TO DO:
From the records below, transcribe only the lines running from the one with "decision regarding a" through the one with "DCMI documentation by the UB Chair.". Keep both of those end lines.

Dataset entries

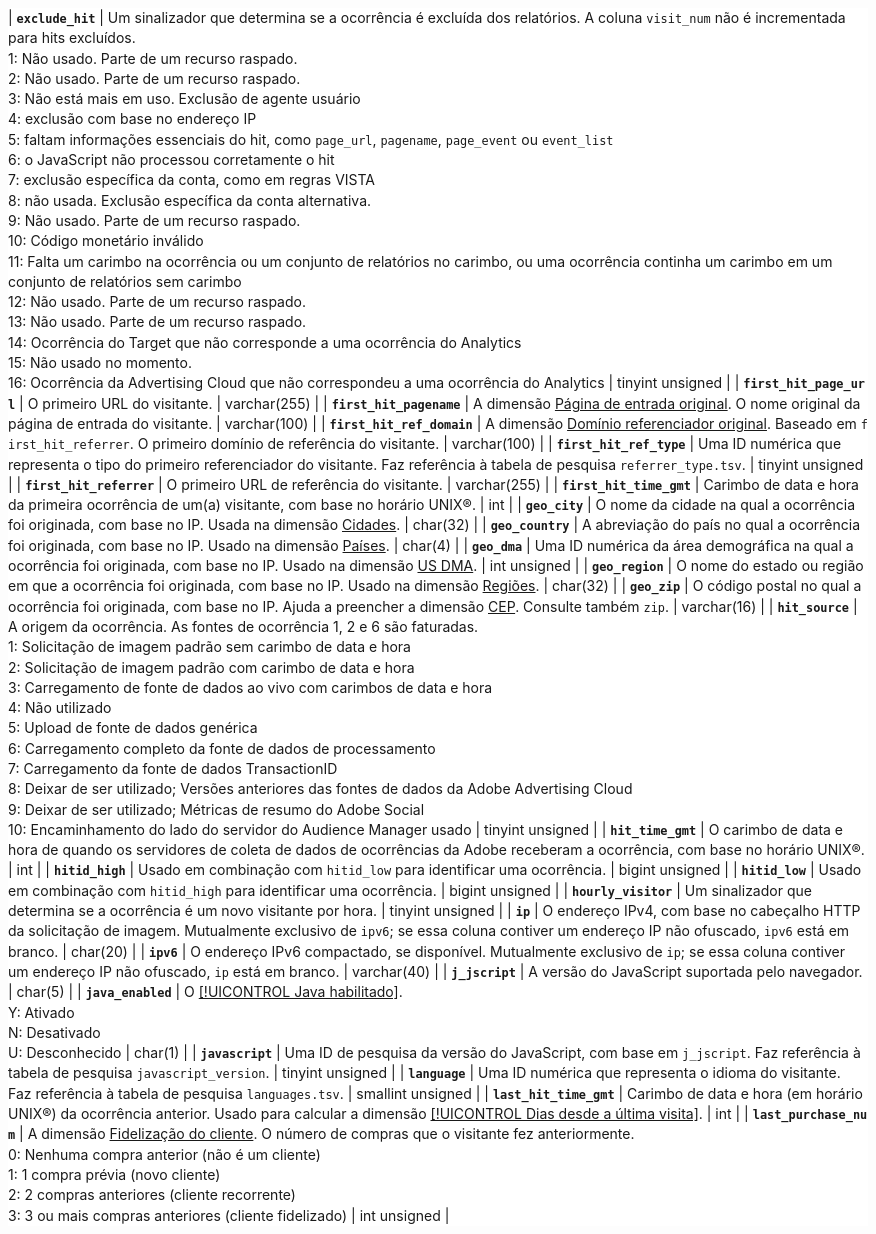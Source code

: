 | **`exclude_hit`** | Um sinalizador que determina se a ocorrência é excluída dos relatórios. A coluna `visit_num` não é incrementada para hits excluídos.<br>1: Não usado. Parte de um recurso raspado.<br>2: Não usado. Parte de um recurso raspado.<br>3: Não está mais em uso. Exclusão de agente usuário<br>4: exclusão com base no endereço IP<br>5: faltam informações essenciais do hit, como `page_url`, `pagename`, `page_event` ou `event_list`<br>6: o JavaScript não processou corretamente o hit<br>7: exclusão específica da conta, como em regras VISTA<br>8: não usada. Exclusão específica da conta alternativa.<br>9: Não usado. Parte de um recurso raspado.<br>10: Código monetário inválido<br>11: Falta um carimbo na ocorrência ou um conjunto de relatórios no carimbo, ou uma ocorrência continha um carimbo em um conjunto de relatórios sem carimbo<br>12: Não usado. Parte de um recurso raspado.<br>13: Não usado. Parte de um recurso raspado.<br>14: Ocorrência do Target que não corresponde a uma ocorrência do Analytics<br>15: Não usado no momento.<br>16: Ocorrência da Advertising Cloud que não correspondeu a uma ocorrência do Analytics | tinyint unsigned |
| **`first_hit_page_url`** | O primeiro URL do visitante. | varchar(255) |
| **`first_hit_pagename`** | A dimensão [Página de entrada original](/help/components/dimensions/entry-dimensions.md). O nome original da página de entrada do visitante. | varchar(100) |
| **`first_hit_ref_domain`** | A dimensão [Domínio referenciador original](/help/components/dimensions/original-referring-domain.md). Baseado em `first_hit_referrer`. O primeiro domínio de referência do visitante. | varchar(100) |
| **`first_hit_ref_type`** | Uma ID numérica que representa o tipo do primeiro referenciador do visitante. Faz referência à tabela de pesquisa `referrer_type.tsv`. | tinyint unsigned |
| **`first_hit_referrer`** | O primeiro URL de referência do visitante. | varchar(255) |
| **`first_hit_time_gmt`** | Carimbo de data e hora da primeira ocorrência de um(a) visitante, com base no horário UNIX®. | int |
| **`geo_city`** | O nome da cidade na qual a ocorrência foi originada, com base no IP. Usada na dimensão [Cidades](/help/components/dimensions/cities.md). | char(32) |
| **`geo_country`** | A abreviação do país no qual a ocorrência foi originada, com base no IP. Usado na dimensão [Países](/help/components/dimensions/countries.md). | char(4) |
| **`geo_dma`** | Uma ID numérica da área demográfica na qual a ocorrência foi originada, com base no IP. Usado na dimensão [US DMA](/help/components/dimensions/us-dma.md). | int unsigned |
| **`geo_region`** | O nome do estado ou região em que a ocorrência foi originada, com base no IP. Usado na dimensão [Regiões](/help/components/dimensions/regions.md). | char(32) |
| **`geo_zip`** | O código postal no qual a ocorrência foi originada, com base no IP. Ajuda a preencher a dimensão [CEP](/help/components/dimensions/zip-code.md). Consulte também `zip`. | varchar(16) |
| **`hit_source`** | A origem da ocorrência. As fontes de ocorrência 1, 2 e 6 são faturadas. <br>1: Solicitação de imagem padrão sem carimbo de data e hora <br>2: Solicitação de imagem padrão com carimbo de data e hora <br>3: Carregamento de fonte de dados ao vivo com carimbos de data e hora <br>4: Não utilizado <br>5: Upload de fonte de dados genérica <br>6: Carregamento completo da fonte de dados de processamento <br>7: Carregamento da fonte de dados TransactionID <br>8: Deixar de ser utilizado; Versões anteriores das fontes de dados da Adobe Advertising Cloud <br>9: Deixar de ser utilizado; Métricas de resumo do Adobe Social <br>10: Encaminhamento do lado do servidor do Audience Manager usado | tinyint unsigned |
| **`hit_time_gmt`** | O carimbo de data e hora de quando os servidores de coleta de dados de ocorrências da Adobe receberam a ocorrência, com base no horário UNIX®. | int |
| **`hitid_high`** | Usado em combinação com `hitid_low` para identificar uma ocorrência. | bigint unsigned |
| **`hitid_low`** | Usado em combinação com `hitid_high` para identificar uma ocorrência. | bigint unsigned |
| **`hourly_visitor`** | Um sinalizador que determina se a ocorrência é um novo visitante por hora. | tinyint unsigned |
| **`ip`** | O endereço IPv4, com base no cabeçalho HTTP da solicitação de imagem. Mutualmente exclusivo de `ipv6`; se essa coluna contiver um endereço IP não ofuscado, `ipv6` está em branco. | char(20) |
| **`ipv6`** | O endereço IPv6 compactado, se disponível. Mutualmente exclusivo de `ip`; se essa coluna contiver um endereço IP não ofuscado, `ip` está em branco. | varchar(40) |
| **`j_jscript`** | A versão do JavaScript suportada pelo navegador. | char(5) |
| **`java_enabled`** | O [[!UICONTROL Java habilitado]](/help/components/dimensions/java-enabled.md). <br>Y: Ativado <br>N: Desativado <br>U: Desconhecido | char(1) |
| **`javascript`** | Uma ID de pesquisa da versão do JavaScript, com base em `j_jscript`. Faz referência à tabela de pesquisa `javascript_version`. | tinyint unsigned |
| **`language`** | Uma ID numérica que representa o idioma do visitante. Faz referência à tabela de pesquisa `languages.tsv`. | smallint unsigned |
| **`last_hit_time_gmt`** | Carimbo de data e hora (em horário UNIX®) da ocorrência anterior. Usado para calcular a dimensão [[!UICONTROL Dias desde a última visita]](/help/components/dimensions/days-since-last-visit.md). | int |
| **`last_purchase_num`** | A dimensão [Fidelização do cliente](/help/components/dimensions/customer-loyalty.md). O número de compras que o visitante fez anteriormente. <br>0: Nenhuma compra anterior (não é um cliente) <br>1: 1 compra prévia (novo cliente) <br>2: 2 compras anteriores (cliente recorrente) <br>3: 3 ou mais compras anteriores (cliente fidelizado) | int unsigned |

--

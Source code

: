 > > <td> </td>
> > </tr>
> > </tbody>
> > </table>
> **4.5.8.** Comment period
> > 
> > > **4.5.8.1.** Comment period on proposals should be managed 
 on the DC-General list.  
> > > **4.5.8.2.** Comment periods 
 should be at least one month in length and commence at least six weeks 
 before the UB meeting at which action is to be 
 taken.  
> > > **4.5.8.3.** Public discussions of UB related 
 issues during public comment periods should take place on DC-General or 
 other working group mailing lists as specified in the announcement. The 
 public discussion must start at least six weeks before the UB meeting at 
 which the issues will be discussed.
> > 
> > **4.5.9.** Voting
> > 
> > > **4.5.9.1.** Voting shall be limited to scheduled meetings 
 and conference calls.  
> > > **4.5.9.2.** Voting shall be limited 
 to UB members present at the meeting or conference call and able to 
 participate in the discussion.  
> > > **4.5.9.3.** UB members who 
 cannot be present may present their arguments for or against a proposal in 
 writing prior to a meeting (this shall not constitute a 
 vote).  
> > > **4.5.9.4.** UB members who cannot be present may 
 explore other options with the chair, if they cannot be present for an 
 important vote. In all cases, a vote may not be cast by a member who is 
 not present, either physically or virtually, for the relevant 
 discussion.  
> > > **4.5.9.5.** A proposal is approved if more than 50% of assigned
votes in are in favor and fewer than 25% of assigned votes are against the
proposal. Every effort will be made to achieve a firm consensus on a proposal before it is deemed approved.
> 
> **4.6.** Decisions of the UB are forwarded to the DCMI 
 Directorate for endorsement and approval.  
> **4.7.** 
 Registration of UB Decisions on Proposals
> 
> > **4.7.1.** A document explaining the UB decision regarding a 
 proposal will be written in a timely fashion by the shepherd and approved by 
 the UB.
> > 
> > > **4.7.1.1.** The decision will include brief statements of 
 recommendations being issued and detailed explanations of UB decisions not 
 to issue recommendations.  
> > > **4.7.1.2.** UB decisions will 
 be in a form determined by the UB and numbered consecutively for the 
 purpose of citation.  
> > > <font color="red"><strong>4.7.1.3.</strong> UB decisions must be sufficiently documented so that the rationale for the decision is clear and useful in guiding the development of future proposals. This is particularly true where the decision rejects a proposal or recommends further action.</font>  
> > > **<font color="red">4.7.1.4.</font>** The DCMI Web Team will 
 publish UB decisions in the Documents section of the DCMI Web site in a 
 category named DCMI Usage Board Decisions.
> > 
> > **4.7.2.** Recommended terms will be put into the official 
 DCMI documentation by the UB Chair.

SOLUTION TO THE EXERCISE:
> > **4.7.1.** A document explaining the UB decision regarding a 
 proposal will be written in a timely fashion by the shepherd and approved by 
 the UB.
> > 
> > > **4.7.1.1.** The decision will include brief statements of 
 recommendations being issued and detailed explanations of UB decisions not 
 to issue recommendations.  
> > > **4.7.1.2.** UB decisions will 
 be in a form determined by the UB and numbered consecutively for the 
 purpose of citation.  
> > > <font color="red"><strong>4.7.1.3.</strong> UB decisions must be sufficiently documented so that the rationale for the decision is clear and useful in guiding the development of future proposals. This is particularly true where the decision rejects a proposal or recommends further action.</font>  
> > > **<font color="red">4.7.1.4.</font>** The DCMI Web Team will 
 publish UB decisions in the Documents section of the DCMI Web site in a 
 category named DCMI Usage Board Decisions.
> > 
> > **4.7.2.** Recommended terms will be put into the official 
 DCMI documentation by the UB Chair.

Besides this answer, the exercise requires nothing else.